Mohammadi's medical crisis did not emerge suddenly. She had already spent ten days hospitalized in Zanjan before the bail decision, and in December 2024 she had been temporarily released from Tehran's Evin prison on medical grounds. But the situation worsened. Her Paris-based husband reported over the weekend that she remained in unstable condition, not favoring recovery. Her lawyer, Chirinne Ardakani, painted a starker picture: Mohammadi had lost roughly 20 kilograms while imprisoned, had difficulty speaking, and was barely recognizable to those who knew her before her arrest.

The trajectory that led to this moment spans years of detention and escalating legal pressure. In 2021, Mohammadi began serving a 13-year sentence on charges of propaganda activity against the state and collusion against state security—charges she has consistently denied. Then in December 2024, she was arrested again, this time for making what authorities called provocative remarks at a memorial ceremony. Her family said she was beaten during that arrest and required hospitalization. Within weeks, in early February, a Revolutionary Court added another seven-and-a-half years to her sentence after convicting her of gathering, collusion, and propaganda activities. That left her facing 18 years of remaining prison time.

The immediate trigger for her hospitalization came when her brother Hamidreza reported that she had been found unconscious by fellow inmates at Zanjan prison after suffering what appeared to be a heart attack. The alarm from her family and international supporters grew urgent enough that authorities relented, transferring her to Tehran Pars Hospital where she could receive treatment from her own medical team.

But the Narges Mohammadi Foundation, run by her family, made clear that the bail arrangement falls short of what her condition demands. In a statement released Sunday, the foundation said that a temporary suspension of her sentence is insufficient. Mohammadi requires permanent, specialized medical care—the kind of care that cannot coexist with the threat of returning to prison. The foundation's statement called for her unconditional freedom and the dismissal of all charges against her, arguing that no human rights activist or women's rights advocate should face imprisonment for peaceful work. The question now is whether her medical crisis will shift the political calculation in Tehran, or whether the bail remains merely a pause in a much longer sentence.

She is not in a favourable general condition and her status remains unstable
— Mohammadi's Paris-based husband, in a weekend statement
A suspension is not enough. We must ensure she never returns to prison. Now is the time to demand her unconditional freedom and the dismissal of all charges.
— The Narges Mohammadi Foundation
The Hearth Conversation Another angle on the story
Inventor

Why did it take two heart attacks for authorities to move her?

Model

The system doesn't respond to principle—it responds to pressure. When her family went public about the risk of death, when international attention mounted, the cost of her dying in custody became higher than the cost of temporary release.

Inventor

What does "sentence suspension on heavy bail" actually mean?

Model

It means she's out of prison, but not free.

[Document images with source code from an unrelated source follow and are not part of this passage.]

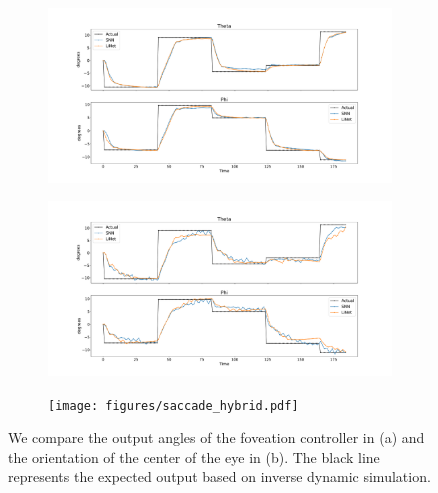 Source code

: \documentclass[../taasin.tex]{subfiles}
\begin{document}
\begin{figure}
    \centering

    \begin{subfigure}[b]{0.5\textwidth}
        \centering
        \includegraphics[width=\textwidth]{figures/saccade_normal.pdf}
        \caption{}
        \label{fig:saccade_normal}
    \end{subfigure}

    \hfill

    \begin{subfigure}[b]{0.5\textwidth}
        \centering
        \includegraphics[width=\textwidth]{figures/saccade_delta.pdf}
        \caption{}
        \label{fig:saccade_delta}
    \end{subfigure}

    \hfill

    \begin{subfigure}[b]{0.5\textwidth}
        \centering
        \texttt{[image: figures/saccade\_hybrid.pdf]}
        \caption{}
        \label{fig:saccade_hybrid}
    \end{subfigure}

    \caption{We compare the output angles of the foveation controller in (a) and the orientation of the center of the eye in (b). The black line represents the expected output based on inverse dynamic simulation.}
    \label{fig:saccade}
\end{figure}
\end{document}
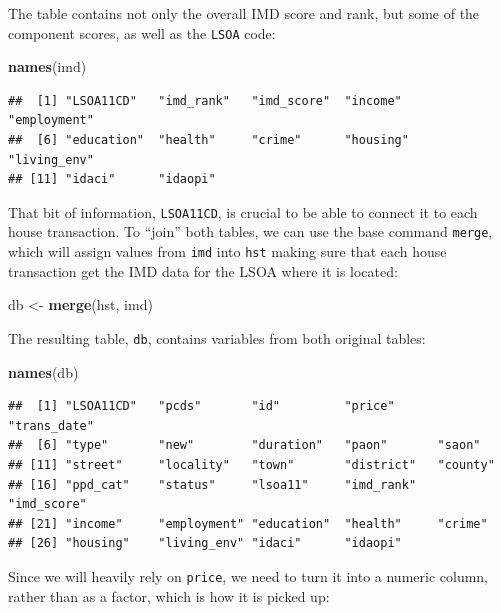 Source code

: \documentclass[
]{book}
\newenvironment{Shaded}{\begin{snugshade}}{\end{snugshade}}
\newcommand{\KeywordTok}[1]{\textcolor[rgb]{0.13,0.29,0.53}{\textbf{#1}}}
\newcommand{\NormalTok}[1]{#1}
\newcommand{\StringTok}[1]{\textcolor[rgb]{0.31,0.60,0.02}{#1}}
\begin{document}
The table contains not only the overall IMD score and rank, but some of the component scores, as well as the \texttt{LSOA} code:

\begin{Shaded}
\begin{Highlighting}[]
\KeywordTok{names}\NormalTok{(imd)}
\end{Highlighting}
\end{Shaded}

\begin{verbatim}
##  [1] "LSOA11CD"   "imd_rank"   "imd_score"  "income"     "employment"
##  [6] "education"  "health"     "crime"      "housing"    "living_env"
## [11] "idaci"      "idaopi"
\end{verbatim}

That bit of information, \texttt{LSOA11CD}, is crucial to be able to connect it to each house transaction. To ``join'' both tables, we can use the base command \texttt{merge}, which will assign values from \texttt{imd} into \texttt{hst} making sure that each house transaction get the IMD data for the LSOA where it is located:

\begin{Shaded}
\begin{Highlighting}[]
\NormalTok{db <-}\StringTok{ }\KeywordTok{merge}\NormalTok{(hst, imd)}
\end{Highlighting}
\end{Shaded}

The resulting table, \texttt{db}, contains variables from both original tables:

\begin{Shaded}
\begin{Highlighting}[]
\KeywordTok{names}\NormalTok{(db)}
\end{Highlighting}
\end{Shaded}

\begin{verbatim}
##  [1] "LSOA11CD"   "pcds"       "id"         "price"      "trans_date"
##  [6] "type"       "new"        "duration"   "paon"       "saon"      
## [11] "street"     "locality"   "town"       "district"   "county"    
## [16] "ppd_cat"    "status"     "lsoa11"     "imd_rank"   "imd_score" 
## [21] "income"     "employment" "education"  "health"     "crime"     
## [26] "housing"    "living_env" "idaci"      "idaopi"
\end{verbatim}

Since we will heavily rely on \texttt{price}, we need to turn it into a numeric column, rather than as a factor, which is how it is picked up:
\end{document}
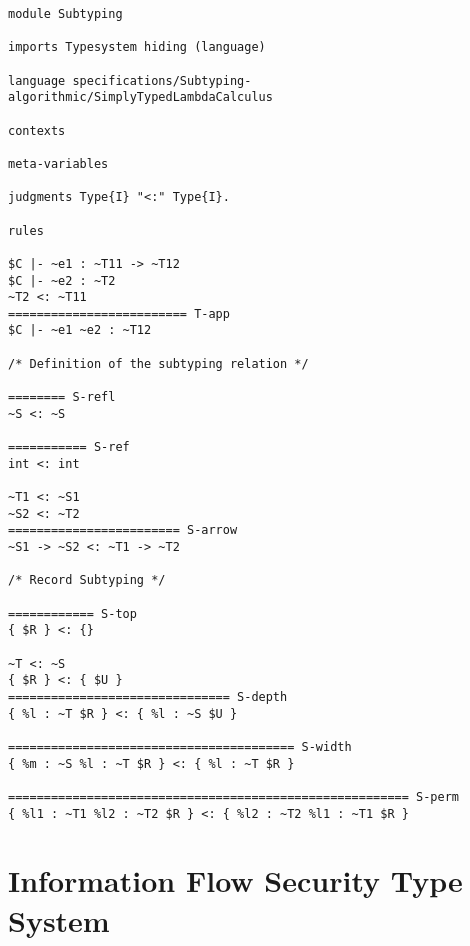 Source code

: \begin{lstlisting}[language=sltc]
module Subtyping

imports Typesystem hiding (language)

language specifications/Subtyping-algorithmic/SimplyTypedLambdaCalculus

contexts

meta-variables

judgments Type{I} "<:" Type{I}.

rules

$C |- ~e1 : ~T11 -> ~T12
$C |- ~e2 : ~T2
~T2 <: ~T11
========================= T-app
$C |- ~e1 ~e2 : ~T12

/* Definition of the subtyping relation */

======== S-refl
~S <: ~S

=========== S-ref
int <: int

~T1 <: ~S1
~S2 <: ~T2    
======================== S-arrow 
~S1 -> ~S2 <: ~T1 -> ~T2

/* Record Subtyping */

============ S-top
{ $R } <: {}

~T <: ~S
{ $R } <: { $U }
=============================== S-depth
{ %l : ~T $R } <: { %l : ~S $U }

======================================== S-width
{ %m : ~S %l : ~T $R } <: { %l : ~T $R }

======================================================== S-perm
{ %l1 : ~T1 %l2 : ~T2 $R } <: { %l2 : ~T2 %l1 : ~T1 $R }
\end{lstlisting}

\section{Information Flow Security Type System}
\label{sec:inform-flow-secur}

She's still under the weight of those charges, still bound by conditions, still vulnerable to being sent back. It's a reprieve, not a resolution.

Inventor

The weight loss—20 kilograms—that's a physical record of what happened to her.

Model

Exactly. That's not metaphorical. That's her body telling the story of confinement, stress, and whatever conditions she endured. When her lawyer says she's barely recognizable, that's not exaggeration. It's documentation.

Inventor

Why does her foundation say bail isn't enough?

Model

Because bail can be revoked. She still has 18 years hanging over her. The moment she's stable enough, authorities could send her back. They're asking for the charges to disappear entirely—the only real safety.

Inventor

What happens next?

Model

That depends on whether the international pressure holds, whether her health stabilizes, and whether Iran's government decides the political cost of imprisoning a Nobel laureate is worth it. For now, she's in a hospital bed instead of a cell. That's the only certainty.